**WHAT IS EXPECTED:**
When you reach the line with "Anschließend weisen Sie" in the data below, begin printing lines exactly, and stop once the line with "des Verzeichnisses erhöht." has been printed.

** DATA TO EXAMINE follows **

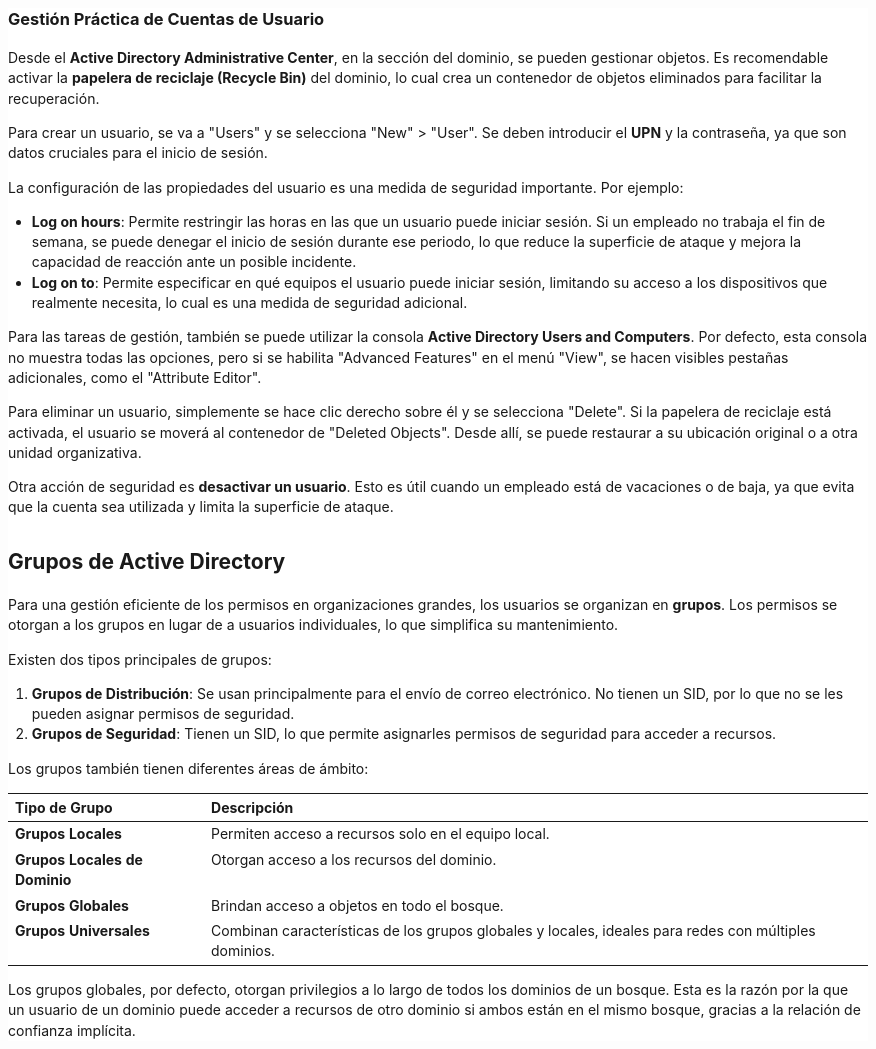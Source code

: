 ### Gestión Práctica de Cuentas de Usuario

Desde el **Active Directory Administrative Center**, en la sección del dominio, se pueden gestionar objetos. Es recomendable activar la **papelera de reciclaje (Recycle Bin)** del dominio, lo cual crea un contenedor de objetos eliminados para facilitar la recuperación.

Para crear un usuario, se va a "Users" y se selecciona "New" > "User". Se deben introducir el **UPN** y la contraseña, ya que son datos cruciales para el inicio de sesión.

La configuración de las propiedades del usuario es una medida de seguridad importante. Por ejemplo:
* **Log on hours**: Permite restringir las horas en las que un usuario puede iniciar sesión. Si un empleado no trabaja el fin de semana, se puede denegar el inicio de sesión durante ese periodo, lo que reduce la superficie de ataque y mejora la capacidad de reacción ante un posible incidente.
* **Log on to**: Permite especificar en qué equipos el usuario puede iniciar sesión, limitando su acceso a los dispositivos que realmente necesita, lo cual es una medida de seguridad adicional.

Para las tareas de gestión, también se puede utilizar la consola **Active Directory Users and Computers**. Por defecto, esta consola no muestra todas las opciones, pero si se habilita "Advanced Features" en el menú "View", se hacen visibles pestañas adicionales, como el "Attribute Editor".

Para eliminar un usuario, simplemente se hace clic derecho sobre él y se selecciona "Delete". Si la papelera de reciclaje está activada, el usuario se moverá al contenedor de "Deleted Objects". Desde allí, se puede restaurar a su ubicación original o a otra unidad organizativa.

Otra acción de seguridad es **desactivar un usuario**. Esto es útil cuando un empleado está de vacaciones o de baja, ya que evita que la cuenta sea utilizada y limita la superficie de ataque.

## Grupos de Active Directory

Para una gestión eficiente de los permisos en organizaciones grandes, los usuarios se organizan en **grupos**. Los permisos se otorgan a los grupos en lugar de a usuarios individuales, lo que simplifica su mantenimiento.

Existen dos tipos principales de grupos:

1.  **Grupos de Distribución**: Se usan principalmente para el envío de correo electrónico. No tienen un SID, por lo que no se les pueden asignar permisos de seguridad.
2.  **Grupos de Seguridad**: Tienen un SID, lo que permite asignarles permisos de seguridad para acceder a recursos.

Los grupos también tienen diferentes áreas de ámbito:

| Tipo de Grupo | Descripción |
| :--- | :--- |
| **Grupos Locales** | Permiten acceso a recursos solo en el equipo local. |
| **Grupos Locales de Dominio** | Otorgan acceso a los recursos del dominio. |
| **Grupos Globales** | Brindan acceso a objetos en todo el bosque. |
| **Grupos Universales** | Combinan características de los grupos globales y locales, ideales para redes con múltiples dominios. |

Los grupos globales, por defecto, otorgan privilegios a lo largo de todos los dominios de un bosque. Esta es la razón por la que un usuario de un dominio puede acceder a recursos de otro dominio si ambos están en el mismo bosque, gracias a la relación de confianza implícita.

** End of DATA TO EXAMINE **
** DATA TO EXAMINE follows **

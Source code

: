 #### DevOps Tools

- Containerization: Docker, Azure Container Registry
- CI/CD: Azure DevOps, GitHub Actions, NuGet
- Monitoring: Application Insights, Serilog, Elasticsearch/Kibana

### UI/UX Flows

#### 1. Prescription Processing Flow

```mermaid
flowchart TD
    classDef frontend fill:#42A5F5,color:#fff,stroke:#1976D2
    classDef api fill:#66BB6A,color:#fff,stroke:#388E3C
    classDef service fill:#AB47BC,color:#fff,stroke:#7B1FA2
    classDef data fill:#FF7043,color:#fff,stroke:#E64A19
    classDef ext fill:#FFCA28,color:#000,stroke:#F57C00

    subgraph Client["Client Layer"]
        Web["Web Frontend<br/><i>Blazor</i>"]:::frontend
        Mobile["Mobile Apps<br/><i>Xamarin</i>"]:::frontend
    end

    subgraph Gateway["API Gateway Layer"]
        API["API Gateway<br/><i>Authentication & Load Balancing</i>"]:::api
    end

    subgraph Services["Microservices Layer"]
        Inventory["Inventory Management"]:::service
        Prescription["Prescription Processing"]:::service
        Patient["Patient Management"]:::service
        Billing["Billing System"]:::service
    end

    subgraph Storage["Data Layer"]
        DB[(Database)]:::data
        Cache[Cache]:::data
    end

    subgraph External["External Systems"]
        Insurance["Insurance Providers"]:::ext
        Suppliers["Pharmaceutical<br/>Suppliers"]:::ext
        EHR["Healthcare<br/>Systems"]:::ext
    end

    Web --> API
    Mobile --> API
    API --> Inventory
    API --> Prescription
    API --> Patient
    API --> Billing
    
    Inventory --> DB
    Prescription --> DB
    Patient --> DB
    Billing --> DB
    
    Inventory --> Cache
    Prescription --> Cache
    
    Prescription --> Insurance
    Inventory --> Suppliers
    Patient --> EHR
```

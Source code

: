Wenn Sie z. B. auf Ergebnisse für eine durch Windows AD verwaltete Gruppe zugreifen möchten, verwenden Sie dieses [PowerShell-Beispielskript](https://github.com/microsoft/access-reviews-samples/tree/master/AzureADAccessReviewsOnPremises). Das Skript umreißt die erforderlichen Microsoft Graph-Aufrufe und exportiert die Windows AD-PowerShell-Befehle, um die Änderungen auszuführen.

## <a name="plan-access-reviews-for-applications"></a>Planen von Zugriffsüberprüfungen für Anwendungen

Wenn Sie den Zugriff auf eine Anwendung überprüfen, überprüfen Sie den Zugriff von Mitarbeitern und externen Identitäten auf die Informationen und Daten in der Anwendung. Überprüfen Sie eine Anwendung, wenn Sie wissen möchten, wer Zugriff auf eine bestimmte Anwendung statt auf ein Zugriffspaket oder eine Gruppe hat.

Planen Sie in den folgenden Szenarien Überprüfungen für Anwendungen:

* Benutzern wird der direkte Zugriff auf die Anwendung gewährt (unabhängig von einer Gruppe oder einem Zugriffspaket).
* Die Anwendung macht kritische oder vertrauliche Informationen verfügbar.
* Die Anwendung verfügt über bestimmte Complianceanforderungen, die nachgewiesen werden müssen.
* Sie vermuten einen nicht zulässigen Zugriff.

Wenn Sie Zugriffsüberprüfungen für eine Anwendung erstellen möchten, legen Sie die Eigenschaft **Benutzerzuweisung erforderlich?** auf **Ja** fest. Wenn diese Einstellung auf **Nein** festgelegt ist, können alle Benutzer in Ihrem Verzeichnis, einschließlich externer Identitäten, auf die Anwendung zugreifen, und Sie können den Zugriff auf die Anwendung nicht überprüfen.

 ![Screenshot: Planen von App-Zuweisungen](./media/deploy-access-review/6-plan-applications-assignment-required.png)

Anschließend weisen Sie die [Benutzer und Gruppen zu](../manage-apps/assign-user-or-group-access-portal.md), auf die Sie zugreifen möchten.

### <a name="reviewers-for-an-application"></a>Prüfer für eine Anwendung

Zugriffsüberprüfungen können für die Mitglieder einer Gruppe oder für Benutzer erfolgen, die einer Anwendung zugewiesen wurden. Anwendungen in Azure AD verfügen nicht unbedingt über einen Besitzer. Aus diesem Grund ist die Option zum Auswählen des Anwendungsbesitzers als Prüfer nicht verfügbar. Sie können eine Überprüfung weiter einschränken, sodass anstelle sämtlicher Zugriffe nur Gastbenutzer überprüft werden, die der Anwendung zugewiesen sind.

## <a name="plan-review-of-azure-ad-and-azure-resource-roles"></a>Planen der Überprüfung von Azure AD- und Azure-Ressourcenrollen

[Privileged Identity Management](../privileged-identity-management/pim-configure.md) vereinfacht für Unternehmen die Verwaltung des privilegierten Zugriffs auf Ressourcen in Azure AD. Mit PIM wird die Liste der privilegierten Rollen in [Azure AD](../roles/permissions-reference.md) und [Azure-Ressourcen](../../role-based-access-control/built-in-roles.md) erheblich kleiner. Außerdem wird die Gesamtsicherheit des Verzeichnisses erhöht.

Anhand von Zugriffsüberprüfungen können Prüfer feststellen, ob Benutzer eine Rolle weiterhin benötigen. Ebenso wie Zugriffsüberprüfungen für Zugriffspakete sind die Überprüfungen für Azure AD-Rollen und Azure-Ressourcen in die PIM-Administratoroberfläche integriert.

** End of DATA TO EXAMINE **
** DATA TO EXAMINE follows **

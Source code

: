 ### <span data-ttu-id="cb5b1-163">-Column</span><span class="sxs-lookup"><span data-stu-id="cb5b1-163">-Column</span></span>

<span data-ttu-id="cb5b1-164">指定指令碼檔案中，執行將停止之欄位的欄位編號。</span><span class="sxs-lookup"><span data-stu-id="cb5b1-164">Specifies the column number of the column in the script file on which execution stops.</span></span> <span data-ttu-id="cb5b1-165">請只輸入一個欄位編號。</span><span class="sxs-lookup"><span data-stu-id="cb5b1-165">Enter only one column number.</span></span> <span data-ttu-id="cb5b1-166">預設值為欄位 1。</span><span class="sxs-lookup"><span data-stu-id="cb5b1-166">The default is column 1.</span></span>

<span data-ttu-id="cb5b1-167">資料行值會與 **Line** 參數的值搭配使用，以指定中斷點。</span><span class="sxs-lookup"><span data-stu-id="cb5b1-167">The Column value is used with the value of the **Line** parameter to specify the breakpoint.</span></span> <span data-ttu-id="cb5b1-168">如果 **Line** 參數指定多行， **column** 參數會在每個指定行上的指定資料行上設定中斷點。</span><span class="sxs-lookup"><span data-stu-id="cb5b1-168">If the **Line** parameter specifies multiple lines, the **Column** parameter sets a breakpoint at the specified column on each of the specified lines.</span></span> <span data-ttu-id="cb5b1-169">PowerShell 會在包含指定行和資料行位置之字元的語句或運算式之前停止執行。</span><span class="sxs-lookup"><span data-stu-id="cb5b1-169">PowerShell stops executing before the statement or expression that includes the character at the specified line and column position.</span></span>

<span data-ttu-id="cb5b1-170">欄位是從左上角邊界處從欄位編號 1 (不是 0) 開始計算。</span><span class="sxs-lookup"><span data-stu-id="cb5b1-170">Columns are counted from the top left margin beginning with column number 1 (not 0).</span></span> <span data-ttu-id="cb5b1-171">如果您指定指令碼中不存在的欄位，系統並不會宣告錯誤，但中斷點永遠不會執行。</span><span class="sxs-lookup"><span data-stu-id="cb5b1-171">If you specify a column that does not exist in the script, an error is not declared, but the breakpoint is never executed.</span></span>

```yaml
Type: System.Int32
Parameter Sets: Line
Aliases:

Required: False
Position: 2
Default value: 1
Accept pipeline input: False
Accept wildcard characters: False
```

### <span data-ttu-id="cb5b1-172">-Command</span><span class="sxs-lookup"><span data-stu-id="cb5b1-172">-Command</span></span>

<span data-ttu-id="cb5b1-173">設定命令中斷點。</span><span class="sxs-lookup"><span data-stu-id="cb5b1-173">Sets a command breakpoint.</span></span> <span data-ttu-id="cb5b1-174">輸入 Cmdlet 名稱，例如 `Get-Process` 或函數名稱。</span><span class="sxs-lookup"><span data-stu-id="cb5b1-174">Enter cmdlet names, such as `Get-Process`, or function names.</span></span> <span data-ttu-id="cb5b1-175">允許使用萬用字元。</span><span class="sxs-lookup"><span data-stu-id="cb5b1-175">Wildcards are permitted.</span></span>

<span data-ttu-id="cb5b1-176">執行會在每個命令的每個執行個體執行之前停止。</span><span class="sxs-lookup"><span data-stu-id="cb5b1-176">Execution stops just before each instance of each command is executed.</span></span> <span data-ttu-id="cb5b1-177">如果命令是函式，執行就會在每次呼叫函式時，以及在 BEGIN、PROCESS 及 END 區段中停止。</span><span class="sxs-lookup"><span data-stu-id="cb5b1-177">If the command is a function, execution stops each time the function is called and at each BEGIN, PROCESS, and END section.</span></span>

** End of DATA TO EXAMINE **

**RESULT FOR THIS TASK:**
Anschließend weisen Sie die [Benutzer und Gruppen zu](../manage-apps/assign-user-or-group-access-portal.md), auf die Sie zugreifen möchten.

### <a name="reviewers-for-an-application"></a>Prüfer für eine Anwendung

Zugriffsüberprüfungen können für die Mitglieder einer Gruppe oder für Benutzer erfolgen, die einer Anwendung zugewiesen wurden. Anwendungen in Azure AD verfügen nicht unbedingt über einen Besitzer. Aus diesem Grund ist die Option zum Auswählen des Anwendungsbesitzers als Prüfer nicht verfügbar. Sie können eine Überprüfung weiter einschränken, sodass anstelle sämtlicher Zugriffe nur Gastbenutzer überprüft werden, die der Anwendung zugewiesen sind.

## <a name="plan-review-of-azure-ad-and-azure-resource-roles"></a>Planen der Überprüfung von Azure AD- und Azure-Ressourcenrollen

[Privileged Identity Management](../privileged-identity-management/pim-configure.md) vereinfacht für Unternehmen die Verwaltung des privilegierten Zugriffs auf Ressourcen in Azure AD. Mit PIM wird die Liste der privilegierten Rollen in [Azure AD](../roles/permissions-reference.md) und [Azure-Ressourcen](../../role-based-access-control/built-in-roles.md) erheblich kleiner. Außerdem wird die Gesamtsicherheit des Verzeichnisses erhöht.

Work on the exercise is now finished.